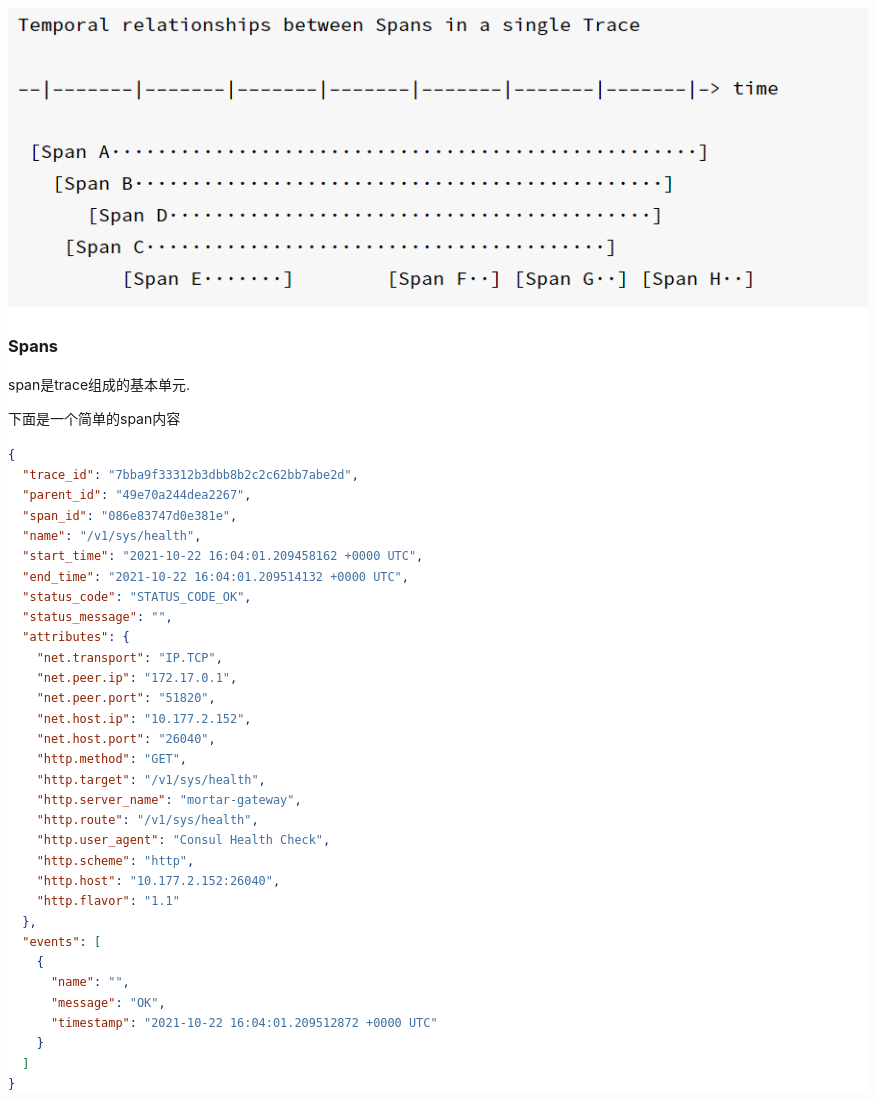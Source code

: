 ![image](assets/分享/3Ud6r6.png)

### Spans[](https://opentelemetry.io/docs/concepts/signals/traces/#spans)

span是trace组成的基本单元.

下面是一个简单的span内容

```JSON
{
  "trace_id": "7bba9f33312b3dbb8b2c2c62bb7abe2d",
  "parent_id": "49e70a244dea2267",
  "span_id": "086e83747d0e381e",
  "name": "/v1/sys/health",
  "start_time": "2021-10-22 16:04:01.209458162 +0000 UTC",
  "end_time": "2021-10-22 16:04:01.209514132 +0000 UTC",
  "status_code": "STATUS_CODE_OK",
  "status_message": "",
  "attributes": {
    "net.transport": "IP.TCP",
    "net.peer.ip": "172.17.0.1",
    "net.peer.port": "51820",
    "net.host.ip": "10.177.2.152",
    "net.host.port": "26040",
    "http.method": "GET",
    "http.target": "/v1/sys/health",
    "http.server_name": "mortar-gateway",
    "http.route": "/v1/sys/health",
    "http.user_agent": "Consul Health Check",
    "http.scheme": "http",
    "http.host": "10.177.2.152:26040",
    "http.flavor": "1.1"
  },
  "events": [
    {
      "name": "",
      "message": "OK",
      "timestamp": "2021-10-22 16:04:01.209512872 +0000 UTC"
    }
  ]
}
```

§

> [Required action]:
All that is needed is an exact copy of the entries above, minus the pictures.

> [Task response]:
Source code

: ![image](assets/分享/3Ud6r6.png)

### Spans[](https://opentelemetry.io/docs/concepts/signals/traces/#spans)

span是trace组成的基本单元.

下面是一个简单的span内容

```JSON
{
  "trace_id": "7bba9f33312b3dbb8b2c2c62bb7abe2d",
  "parent_id": "49e70a244dea2267",
  "span_id": "086e83747d0e381e",
  "name": "/v1/sys/health",
  "start_time": "2021-10-22 16:04:01.209458162 +0000 UTC",
  "end_time": "2021-10-22 16:04:01.209514132 +0000 UTC",
  "status_code": "STATUS_CODE_OK",
  "status_message": "",
  "attributes": {
    "net.transport": "IP.TCP",
    "net.peer.ip": "172.17.0.1",
    "net.peer.port": "51820",
    "net.host.ip": "10.177.2.152",
    "net.host.port": "26040",
    "http.method": "GET",
    "http.target": "/v1/sys/health",
    "http.server_name": "mortar-gateway",
    "http.route": "/v1/sys/health",
    "http.user_agent": "Consul Health Check",
    "http.scheme": "http",
    "http.host": "10.177.2.152:26040",
    "http.flavor": "1.1"
  },
  "events": [
    {
      "name": "",
      "message": "OK",
      "timestamp": "2021-10-22 16:04:01.209512872 +0000 UTC"
    }
  ]
}
```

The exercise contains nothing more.